Рассматривая записную книжку, я положил сигарету в консервную банку, служившую пепельницей. Взяв сигарету снова, я с досадой обнаружил, что она погасла. Не раздумывая, я протянул руку к коробку спичек, лежавшему среди вещей Верлупа, и тут случайно заметил на лице Верлупа волнение. Я взвесил коробок на руке и встряхнул его так, что содержимое загремело, как погремушка. Тогда я открыл коробку и разложил спички на столе. У Верлупа, казалось, остановилось дыхание.

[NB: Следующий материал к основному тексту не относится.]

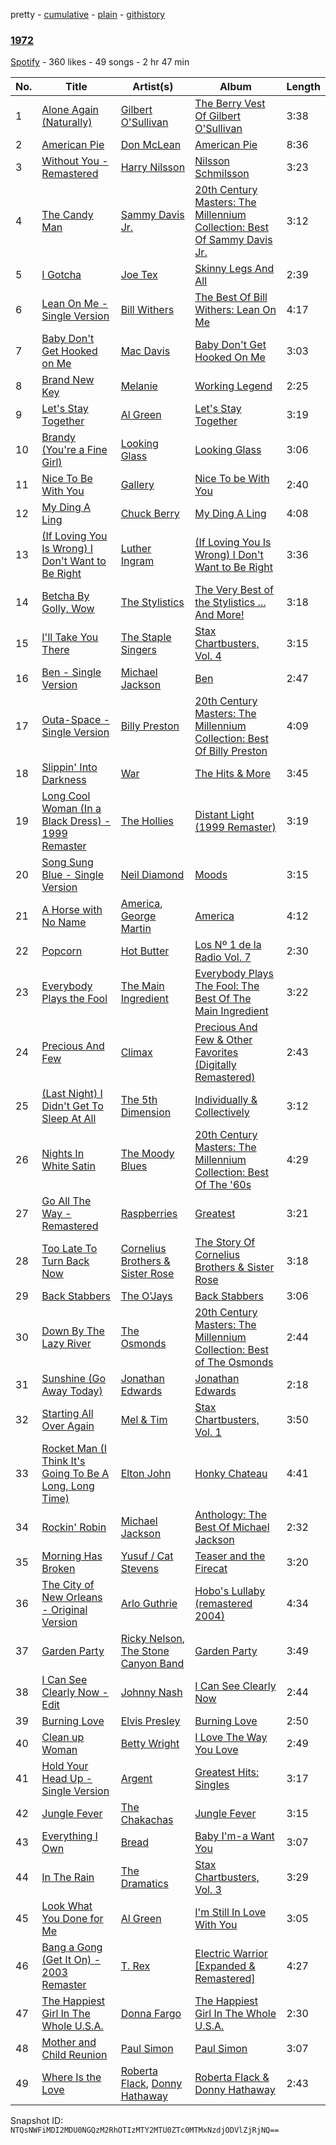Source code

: pretty - [cumulative](/playlists/cumulative/1DcArrb34m9SS3o8O2dATX.md) - [plain](/playlists/plain/1DcArrb34m9SS3o8O2dATX) - [githistory](https://github.githistory.xyz/mackorone/spotify-playlist-archive/blob/main/playlists/plain/1DcArrb34m9SS3o8O2dATX)

### [1972](https://open.spotify.com/playlist/1DcArrb34m9SS3o8O2dATX)

> 

[Spotify](https://open.spotify.com/user/spotify) - 360 likes - 49 songs - 2 hr 47 min

| No. | Title | Artist(s) | Album | Length |
|---|---|---|---|---|
| 1 | [Alone Again \(Naturally\)](https://open.spotify.com/track/12LygR44jtSgM5NqOcqXn7) | [Gilbert O'Sullivan](https://open.spotify.com/artist/4HVmeVTQBgvTuvjB1JYwaf) | [The Berry Vest Of Gilbert O'Sullivan](https://open.spotify.com/album/1UJIUPttPtm2UKTHKIGVnE) | 3:38 |
| 2 | [American Pie](https://open.spotify.com/track/1fDsrQ23eTAVFElUMaf38X) | [Don McLean](https://open.spotify.com/artist/1gRNBaI4yn6wCCTvRhGWh8) | [American Pie](https://open.spotify.com/album/10jsW2NYd9blCrDITMh2zS) | 8:36 |
| 3 | [Without You \- Remastered](https://open.spotify.com/track/02gV5Zc9ctbZxD1uTNIok5) | [Harry Nilsson](https://open.spotify.com/artist/3RTzAwFprBqiskp550eSJX) | [Nilsson Schmilsson](https://open.spotify.com/album/4s2hhmQizU4FHtRU7dDzHP) | 3:23 |
| 4 | [The Candy Man](https://open.spotify.com/track/6jGb3Hhy6Dfhci1Eb3au0R) | [Sammy Davis Jr.](https://open.spotify.com/artist/1NAWG3AngjBXyKbmPaz92D) | [20th Century Masters: The Millennium Collection: Best Of Sammy Davis Jr.](https://open.spotify.com/album/7p7PSnn8XfbfmqDNEAp6Cn) | 3:12 |
| 5 | [I Gotcha](https://open.spotify.com/track/5fbbE7GmFRfXcaqUK4Pecl) | [Joe Tex](https://open.spotify.com/artist/5TbXjzD8tYgMD5JU2g2F8q) | [Skinny Legs And All](https://open.spotify.com/album/3o3ZwbkRGzJQ2xSMMitBEU) | 2:39 |
| 6 | [Lean On Me \- Single Version](https://open.spotify.com/track/5nsilUkxeEvI1jFEbRzQfp) | [Bill Withers](https://open.spotify.com/artist/1ThoqLcyIYvZn7iWbj8fsj) | [The Best Of Bill Withers: Lean On Me](https://open.spotify.com/album/6ALw0CyCrljtyOUS88gmCC) | 4:17 |
| 7 | [Baby Don't Get Hooked on Me](https://open.spotify.com/track/4z51Gf7Ppt9Lmu5zmnUIz9) | [Mac Davis](https://open.spotify.com/artist/6HX8AbXUFaYRtlqKb4CCo0) | [Baby Don't Get Hooked On Me](https://open.spotify.com/album/2xFMzRc1yucPQIk8P0CcxM) | 3:03 |
| 8 | [Brand New Key](https://open.spotify.com/track/0Id67CiiPu7AUXjQKEbEWi) | [Melanie](https://open.spotify.com/artist/6sOP8RUFR0q0nBOBOXGdBK) | [Working Legend](https://open.spotify.com/album/3elMBmfupR1ajcCpjiT1xW) | 2:25 |
| 9 | [Let's Stay Together](https://open.spotify.com/track/7kWhdmRYv8CqbWNqfojqVd) | [Al Green](https://open.spotify.com/artist/3dkbV4qihUeMsqN4vBGg93) | [Let's Stay Together](https://open.spotify.com/album/5MQx9U0AAIrcbvZ0lL1RCi) | 3:19 |
| 10 | [Brandy \(You're a Fine Girl\)](https://open.spotify.com/track/2BY7ALEWdloFHgQZG6VMLA) | [Looking Glass](https://open.spotify.com/artist/5jJN1nmKXzRjodMl1THQeI) | [Looking Glass](https://open.spotify.com/album/5ThwnbpYrk9R1xXkAGCLIs) | 3:06 |
| 11 | [Nice To Be With You](https://open.spotify.com/track/2paLtmNawlMZGNhppBl6yK) | [Gallery](https://open.spotify.com/artist/3dplAkEBq2ujPOBDQFpvEp) | [Nice To be With You](https://open.spotify.com/album/2mLR2x8CnxB9oJeYC06edn) | 2:40 |
| 12 | [My Ding A Ling](https://open.spotify.com/track/5uiElTQ1nbXs0OlElsdEU0) | [Chuck Berry](https://open.spotify.com/artist/293zczrfYafIItmnmM3coR) | [My Ding A Ling](https://open.spotify.com/album/6AkFue7wJNxEOVupTRmaK4) | 4:08 |
| 13 | [\(If Loving You Is Wrong\) I Don't Want to Be Right](https://open.spotify.com/track/54K7o2yNOMZYCtEDnfD6wI) | [Luther Ingram](https://open.spotify.com/artist/5Pek6HAr0BoHD9P1RuA7d5) | [\(If Loving You Is Wrong\) I Don't Want to Be Right](https://open.spotify.com/album/3hiwk4q34fJTUJsAzrlNMD) | 3:36 |
| 14 | [Betcha By Golly, Wow](https://open.spotify.com/track/7ws9OSmWx1txRJpavsfSIm) | [The Stylistics](https://open.spotify.com/artist/2O0Hw1WSMbskB5tD9aWah3) | [The Very Best of the Stylistics ..\. And More!](https://open.spotify.com/album/3xhdEzIX6oUQu2O0EiwWuk) | 3:18 |
| 15 | [I'll Take You There](https://open.spotify.com/track/4AJdWXct0Gl6HCO7g3RLip) | [The Staple Singers](https://open.spotify.com/artist/7xGGqA85UIWX1GoTVM4itC) | [Stax Chartbusters, Vol\. 4](https://open.spotify.com/album/0glTZhz3surbeMjIYn7MEN) | 3:15 |
| 16 | [Ben \- Single Version](https://open.spotify.com/track/0ZFqB9g2FujbmMSrjqsL3j) | [Michael Jackson](https://open.spotify.com/artist/3fMbdgg4jU18AjLCKBhRSm) | [Ben](https://open.spotify.com/album/3xo2soey9XEBI5DlmT4KlQ) | 2:47 |
| 17 | [Outa\-Space \- Single Version](https://open.spotify.com/track/3a9dRsu3KpsXR9HHWJKXC1) | [Billy Preston](https://open.spotify.com/artist/0IecGJbdBeYSOVtSPRehh5) | [20th Century Masters: The Millennium Collection: Best Of Billy Preston](https://open.spotify.com/album/2I6DvzE1aEwzIqYuvKUzio) | 4:09 |
| 18 | [Slippin' Into Darkness](https://open.spotify.com/track/7IPKqsNoJAkIINb007DxWw) | [War](https://open.spotify.com/artist/3ICyfoySNDZqtBVmaBT84I) | [The Hits & More](https://open.spotify.com/album/4sDlPp3lFxvY3HgKQTOBMG) | 3:45 |
| 19 | [Long Cool Woman \(In a Black Dress\) \- 1999 Remaster](https://open.spotify.com/track/5UwbnHhjnbinJH8TefuQfN) | [The Hollies](https://open.spotify.com/artist/6waa8mKu91GjzD4NlONlNJ) | [Distant Light \(1999 Remaster\)](https://open.spotify.com/album/6b5osVLAcVTBvnqwDaPV4w) | 3:19 |
| 20 | [Song Sung Blue \- Single Version](https://open.spotify.com/track/3sZlKnnY9H5VnHkEWQVpJg) | [Neil Diamond](https://open.spotify.com/artist/7mEIug7XUlQHikrFxjTWes) | [Moods](https://open.spotify.com/album/37n9Egkr4udITqxPb4UdGt) | 3:15 |
| 21 | [A Horse with No Name](https://open.spotify.com/track/54eZmuggBFJbV7k248bTTt) | [America](https://open.spotify.com/artist/35U9lQaRWSQISxQAB94Meo), [George Martin](https://open.spotify.com/artist/0tcbedGX7n5UHrMhVsGmIU) | [America](https://open.spotify.com/album/0E5IKYhiKgbYQkmfsFonbZ) | 4:12 |
| 22 | [Popcorn](https://open.spotify.com/track/1QDVK4RGwuFkxbMPwcHsmh) | [Hot Butter](https://open.spotify.com/artist/2vaRrv3i7PDOXPEue24qe5) | [Los Nº 1 de la Radio Vol\. 7](https://open.spotify.com/album/0QWs507hnJhpOQ4uXYTyF6) | 2:30 |
| 23 | [Everybody Plays the Fool](https://open.spotify.com/track/3DkqEHCCqlkknDfksHWWu0) | [The Main Ingredient](https://open.spotify.com/artist/6vuD08WKtmp1yc7kQx1rBm) | [Everybody Plays The Fool: The Best Of The Main Ingredient](https://open.spotify.com/album/6jsWa1n8iL7fJYfMJaWa7K) | 3:22 |
| 24 | [Precious And Few](https://open.spotify.com/track/4hHsYsooA25tfpurRILNou) | [Climax](https://open.spotify.com/artist/1OzPxKCB5R3MLxvkdGN03X) | [Precious And Few & Other Favorites \(Digitally Remastered\)](https://open.spotify.com/album/7uSHX3jPaVgiEbnSG8eUdZ) | 2:43 |
| 25 | [\(Last Night\) I Didn't Get To Sleep At All](https://open.spotify.com/track/6HH6fmHF2YssfVkRmzcjf0) | [The 5th Dimension](https://open.spotify.com/artist/1UUYAQ9LiRsZF0ZukQNWXM) | [Individually & Collectively](https://open.spotify.com/album/5qxEuqbbwDxKBMBu1SXdhA) | 3:12 |
| 26 | [Nights In White Satin](https://open.spotify.com/track/3ex1wHTtyUV4GyIy80k9AY) | [The Moody Blues](https://open.spotify.com/artist/5BcZ22XONcRoLhTbZRuME1) | [20th Century Masters: The Millennium Collection: Best Of The '60s](https://open.spotify.com/album/5neTnVuGreOB8Az09WaoB1) | 4:29 |
| 27 | [Go All The Way \- Remastered](https://open.spotify.com/track/4eW5I5uh4VNkhrHEFtHryZ) | [Raspberries](https://open.spotify.com/artist/7Kkx4dACo6kFSeT9wjfVA5) | [Greatest](https://open.spotify.com/album/3nmVeIA9wx7NMJuu7autZt) | 3:21 |
| 28 | [Too Late To Turn Back Now](https://open.spotify.com/track/2OyaNAq8BcGstyzueloqpE) | [Cornelius Brothers & Sister Rose](https://open.spotify.com/artist/2GFB1Lc67mbqFXTPCM9XzT) | [The Story Of Cornelius Brothers & Sister Rose](https://open.spotify.com/album/2DO7omBXXS8eGg1TyJ23iW) | 3:18 |
| 29 | [Back Stabbers](https://open.spotify.com/track/0KpMY3D2G8253VTZbDBUmA) | [The O'Jays](https://open.spotify.com/artist/38h03gA85YYPeDPd9ER9rT) | [Back Stabbers](https://open.spotify.com/album/09jTPeDoSuJLLAwFGNUKCX) | 3:06 |
| 30 | [Down By The Lazy River](https://open.spotify.com/track/3Vb4zEfLhZokSOYBSZIWpk) | [The Osmonds](https://open.spotify.com/artist/5fU6lODhpw3GEGGJuaDprR) | [20th Century Masters: The Millennium Collection: Best of The Osmonds](https://open.spotify.com/album/6hM44tvEu7vu3saAvOrbR2) | 2:44 |
| 31 | [Sunshine \(Go Away Today\)](https://open.spotify.com/track/3Xd39NB1rifow2RDNVgSFp) | [Jonathan Edwards](https://open.spotify.com/artist/7gyVuJLsatWofXCAw1SGxM) | [Jonathan Edwards](https://open.spotify.com/album/6v7ceaQydkdy8oQbZ8oYW0) | 2:18 |
| 32 | [Starting All Over Again](https://open.spotify.com/track/7kFRgT3KKxU1y7USF8ZzIX) | [Mel & Tim](https://open.spotify.com/artist/2ubLClBEuddw29m7QRx4IL) | [Stax Chartbusters, Vol\. 1](https://open.spotify.com/album/4oEYZnyz2yqpWjjBcq7xLk) | 3:50 |
| 33 | [Rocket Man \(I Think It's Going To Be A Long, Long Time\)](https://open.spotify.com/track/3gdewACMIVMEWVbyb8O9sY) | [Elton John](https://open.spotify.com/artist/3PhoLpVuITZKcymswpck5b) | [Honky Chateau](https://open.spotify.com/album/2ei2X6ghPnw7YRwQtAH075) | 4:41 |
| 34 | [Rockin' Robin](https://open.spotify.com/track/1FKgm0A4uSofGd6l1wKID0) | [Michael Jackson](https://open.spotify.com/artist/3fMbdgg4jU18AjLCKBhRSm) | [Anthology: The Best Of Michael Jackson](https://open.spotify.com/album/36K3cD4i4TK0JkU1sU2wOD) | 2:32 |
| 35 | [Morning Has Broken](https://open.spotify.com/track/6Fac88zhkwXfePhe3tm1ZJ) | [Yusuf / Cat Stevens](https://open.spotify.com/artist/08F3Y3SctIlsOEmKd6dnH8) | [Teaser and the Firecat](https://open.spotify.com/album/6HjN95BNdPgvttct0RdmUA) | 3:20 |
| 36 | [The City of New Orleans \- Original Version](https://open.spotify.com/track/7jbb0XkDk6cuif7AVu3gdW) | [Arlo Guthrie](https://open.spotify.com/artist/0B6QEFtRnneEzb4iqjI0Nw) | [Hobo's Lullaby \(remastered 2004\)](https://open.spotify.com/album/513P0CXEvPuSG4MCOGHt0y) | 4:34 |
| 37 | [Garden Party](https://open.spotify.com/track/7J5tyfg3OYVNR97KH66ovw) | [Ricky Nelson](https://open.spotify.com/artist/73sSFVlM6pkweLXE8qw1OS), [The Stone Canyon Band](https://open.spotify.com/artist/4VPrTgtrZqcXCy5nGYKDAe) | [Garden Party](https://open.spotify.com/album/76BrDrAEcQhjvXehCVMpWv) | 3:49 |
| 38 | [I Can See Clearly Now \- Edit](https://open.spotify.com/track/0DcrhZ12WcCqruCs8ibXSf) | [Johnny Nash](https://open.spotify.com/artist/0nAVvgfE9yI4DwvMiYwk8a) | [I Can See Clearly Now](https://open.spotify.com/album/2ZdUVurLZBrEphCLzX7MdU) | 2:44 |
| 39 | [Burning Love](https://open.spotify.com/track/0tE6F0Umv0e9E4ZXqX61jQ) | [Elvis Presley](https://open.spotify.com/artist/43ZHCT0cAZBISjO8DG9PnE) | [Burning Love](https://open.spotify.com/album/4in6azJRP21zEV1CymkiAA) | 2:50 |
| 40 | [Clean up Woman](https://open.spotify.com/track/6uqTETWok9npbL4c9cuLVh) | [Betty Wright](https://open.spotify.com/artist/0PDqlUGugF5Jt6DZyATvfz) | [I Love The Way You Love](https://open.spotify.com/album/4dCm84vJLO30e0fiS3sgPi) | 2:49 |
| 41 | [Hold Your Head Up \- Single Version](https://open.spotify.com/track/79oydkSJLNgBVw2m5dGLVP) | [Argent](https://open.spotify.com/artist/46VosWAvtZsBl7rvxufsWG) | [Greatest Hits: Singles](https://open.spotify.com/album/29B1zjSznrn5eAhQwNqSCv) | 3:17 |
| 42 | [Jungle Fever](https://open.spotify.com/track/2eGgMgJj68xiqpxSaatQbR) | [The Chakachas](https://open.spotify.com/artist/0dEvx7Y18jVslvbP4IksQl) | [Jungle Fever](https://open.spotify.com/album/2ATFYjCfU0b4LFXuSrVV6u) | 3:15 |
| 43 | [Everything I Own](https://open.spotify.com/track/52VIdyKqp1pJRSyUQaxKUA) | [Bread](https://open.spotify.com/artist/70ZTdbPEcEugBNay4MvxfL) | [Baby I'm\-a Want You](https://open.spotify.com/album/5OlNb8PMZXFkhhtSrhLuO5) | 3:07 |
| 44 | [In The Rain](https://open.spotify.com/track/2XxqOSvhneZ8q6JOx1mPsb) | [The Dramatics](https://open.spotify.com/artist/2W8UTum7bU7ue6m0r14H97) | [Stax Chartbusters, Vol\. 3](https://open.spotify.com/album/67KvPxlU2y1Lts6mv3jnto) | 3:29 |
| 45 | [Look What You Done for Me](https://open.spotify.com/track/5Hom7ZjELpw1mt84BVnwSp) | [Al Green](https://open.spotify.com/artist/3dkbV4qihUeMsqN4vBGg93) | [I'm Still In Love With You](https://open.spotify.com/album/4vgR7JWeNlnT290kj12UB0) | 3:05 |
| 46 | [Bang a Gong \(Get It On\) \- 2003 Remaster](https://open.spotify.com/track/6FsQrRpBLgsrFeAeiQqytm) | [T\. Rex](https://open.spotify.com/artist/3dBVyJ7JuOMt4GE9607Qin) | [Electric Warrior \[Expanded & Remastered\]](https://open.spotify.com/album/6k1iylSzWOs7SgavxlJ8kt) | 4:27 |
| 47 | [The Happiest Girl In The Whole U.S.A.](https://open.spotify.com/track/7mN6CJxlqQc5t63Ifj9ieQ) | [Donna Fargo](https://open.spotify.com/artist/4tIQ6BeFRvYApoAyJmaeVC) | [The Happiest Girl In The Whole U.S.A.](https://open.spotify.com/album/5YfLHOqGzEjVKZMTTgZnyn) | 2:30 |
| 48 | [Mother and Child Reunion](https://open.spotify.com/track/25UxgeHFPxkzjbzxKrtL8i) | [Paul Simon](https://open.spotify.com/artist/2CvCyf1gEVhI0mX6aFXmVI) | [Paul Simon](https://open.spotify.com/album/49aoIKVNuO1PqayL3MiVde) | 3:07 |
| 49 | [Where Is the Love](https://open.spotify.com/track/65ADTP6Q8mratfOIeKHp7e) | [Roberta Flack](https://open.spotify.com/artist/0W498bDDNlJIrYMKXdpLHA), [Donny Hathaway](https://open.spotify.com/artist/0HU0U9kdXEHZVxUNbuQe8S) | [Roberta Flack & Donny Hathaway](https://open.spotify.com/album/3t3Ql46lQfRm2Co3SFXkrp) | 2:43 |

Snapshot ID: `NTQsNWFiMDI2MDU0NGQzM2RhOTIzMTY2MTU0ZTc0MTMxNzdjODVlZjRjNQ==`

Я положил спички в ряд. Их было около дюжины. На первый взгляд все они казались одинаковыми, но, приглядевшись внимательнее, я увидел, что головки четырех из них были более бледного оттенка, чем остальные. Я посмотрел Верлупу в глаза и сказал:
— Я расскажу вам одну небольшую историю. Года два назад два брата, голландцы, пристали на лодке к побережью Англии. В Голландии они умышленно создали себе репутацию лиц, сочувствующих Германии, и после соответствующей подготовки были направлены гестаповцами в Англию со шпионским заданием. Им приказали выдать себя за беженцев, а после получения разрешения английских властей на проживание в Англии направлять немецкой разведке требуемую информацию. К несчастью для врага, оба голландца оказались настоящими патриотами. Они обманули немцев. В качестве доказательства своей искренности они показали нам хитроумный метод передачи информации, которому их обучили. Нужно ли мне рассказывать вам об этом методе?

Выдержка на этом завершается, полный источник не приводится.